I actually can’t handle too many shoplifters in one day, because my heartbeat instantly rises, my gut turns and my adrenaline pumps; I’m like a lion seeing a pack of jackals in my territory. My body automatically tenses up and I hide nearby, ready to pounce. Three groups of shoplifters made my body feel very tired, since I only got to feast on one group. Sometimes my body knows there are shoplifters even before I know.

I wonder if the Exam shoplifters will come again or if they already came when I wasn’t working. I hope I was able to make them disinterested in coming into my store again to face me. Each time they successfully steal, they get bolder thinking they can do it again. Scaring them away before they come in, like some of my coworkers, is also useless, because it doesn’t directly deter them. What I do confronting them, discussing with them what we both know they are doing, without accusing them of anything, that is what works. If you can’t scare them or make them sweat, then you’re just delaying their inevitability–to walk in and steal when no one is around. They do have time on their hands. I rather they be afraid I’m going to appear out of thin air, and devour them.

Doing ‘The Sasquatch’.

February 27, 2010

This move I call, “The Sasquatch” is repeated so many times, every day, every week, that anyone working in a fitting room would know it. After trying on clothes, the customer sees you, walking by, holding clothes they don’t want. And they turn, ever so slightly, acknowledging your presence inadvertently, knowing they should hand you the clothes–even if your hands are lifted towards them like a homeless street urchin begging for pennies–then they walk by you and toss the clothes anywhere they damn well please (kind of like how they’d pass a homeless street urchin and throw their money somewhere wasteful, the irony!). But they always have to do that turn, that look which says they know what they should do, the know what the right thing to do is, then they just do something else. I’m not a fan of The Sasquatch.

Oh, now it’s gross.
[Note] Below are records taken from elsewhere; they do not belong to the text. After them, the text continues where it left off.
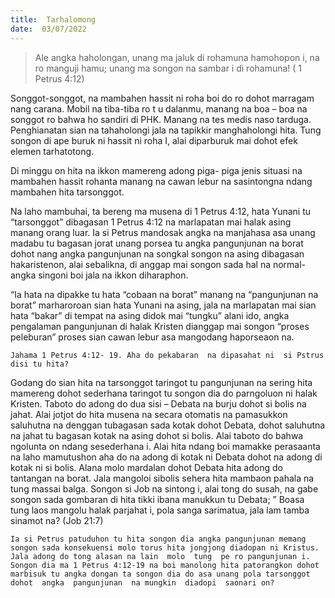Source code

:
 ```yaml
---
title:  Tarhalomong
date:  03/07/2022
---
```


> <p></p>
> Ale angka haholongan, unang ma jaluk di rohamuna hamohopon i,  na ro manguji hamu; unang ma songon na sambar  i di rohamuna! ( 1 Petrus 4:12)

Songgot-songgot,  na mambahen  hassit  ni roha boi do ro dohot  marragam  nang  carana. Mobil na tiba-tiba ro t u dalanmu,  manang  na boa – boa na songgot  ro bahwa ho sandiri di PHK.  Manang na  tes  medis  naso tarduga.  Penghianatan  sian  na  tahaholongi  jala  na tapikkir  manghaholongi hita. Tung  songon di ape buruk ni  hassit  ni roha I, alai diparburuk mai dohot efek elemen  tarhatotong.

Di minggu on hita na ikkon mamereng  adong  piga- piga jenis situasi na mambahen hassit  rohanta  manang  na cawan lebur na  sasintongna  ndang  mambahen  hita tarsonggot.

Na laho mambuhai, ta bereng ma  musena  di 1 Petrus 4:12,  hata Yunani  tu “tarsonggot” dibagasan 1 Petrus 4:12 na marlapatan mai halak asing manang  orang luar. Ia si Petrus  mandosak  angka  na manjahasa  asa  unang   madabu  tu bagasan  jorat  unang  porsea tu angka pangunjunan  na borat  dohot  nang  angka  pangunjunan  na songkal  songon  na asing dibagasan hakaristenon, alai sebalikna, di anggap  mai  songon  sada hal  na normal- angka singoni  boi  jala na ikkon  diharaphon.

“Ia hata na dipakke tu hata “cobaan na borat” manang na “pangunjunan na borat” marharoroan  sian  hata  Yunani  na asing,  jala na  marlapatan  mai  sian  hata  “bakar” di tempat na asing  didok  mai  “tungku”  alani  ido, angka pengalaman pangunjunan di halak Kristen dianggap  mai songon “proses  peleburan” proses sian cawan lebur asa mangodang haporseaon na.

`Jahama 1 Petrus 4:12- 19. Aha do pekabaran  na dipasahat ni  si Pstrus disi tu hita?`

Godang do sian hita na tarsonggot  taringot  tu pangunjunan  na sering  hita mamereng dohot  sederhana  taringot  tu  songon  dia do parngoluon  ni  halak Kristen.  Taboto do adong  do dua sisi – Debata  na burju dohot  si bolis na jahat.  Alai  jotjot  do  hita musena na secara otomatis  na  pamasukkon  saluhutna  na denggan  tubagasan  sada  kotak  dohot  Debata, dohot saluhutna  na  jahat  tu bagasan  kotak  na asing  dohot  si bolis.  Alai taboto do bahwa  ngolunta  on ndang  sesederhana i.  Alai hita ndang  boi  mamakke  perasaanta  na laho  mamutushon  aha do na adong  di kotak  ni Debata  dohot  na adong  di kotak ni si bolis. Alana  molo  mardalan dohot  Debata  hita  adong  do  tantangan  na borat.  Jala  mangoloi  sibolis  sehera  hita mambaon  pahala  na  tung  massai  balga.  Songon  si Job  na  sintong i, alai  tong  do susah, na gabe  songon  sada  gombaran  di hita tikki ibana manukkun tu Debata; ” Boasa tung laos mangolu  halak  parjahat  i, pola sanga sarimatua, jala  lam tamba sinamot na?  (Job 21:7)

`Ia si Petrus patuduhon tu hita songon dia angka pangunjunan memang songon sada konsekuensi molo torus hita jongjong diadopan ni Kristus.  Jala adong do tong alasan na lain  molo  tung  pe ro pangunjunan i. Songon dia ma 1 Petrus 4:12-19 na boi manolong hita patorangkon dohot marbisuk tu angka dongan ta songon dia do asa unang pola tarsonggot  dohot  angka  pangunjunan  na mungkin  diadopi  saonari on?`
I agree.

February 27, 2010

It always amazes me when I’m standing, gazing from afar, like a bird-watcher, and after a customer tries on something, they look around, then toss the clothes into a pile anywhere they want as if they’re washing their hands of unwanted litter. Yet, only minutes before, they were coveting it, covering their bodies with it, hoping it would reflect their own inner-imagining, radiating their beauty for the world to see. Now, it’s just a pile of rubbish they have to get rid of.

Worse are the customers who try on so many different outfits–seriously, as an adult how bad are your fashion skills if nothing you try on works, and you just tried on twenty different items? While trying on the clothes, you pile it up in a corner on the floor. Then, you leave hangers anywhere and everywhere in the room littered across the floor. Really, seriously, I hope you consider this–someone before you might have tried it on and did the exact same thing. *Wipes the dust off from the floor* Some people’s minds are so narrow, it’s nearly unbelievable. Really, do onto others doesn’t apply in this day and age, at all.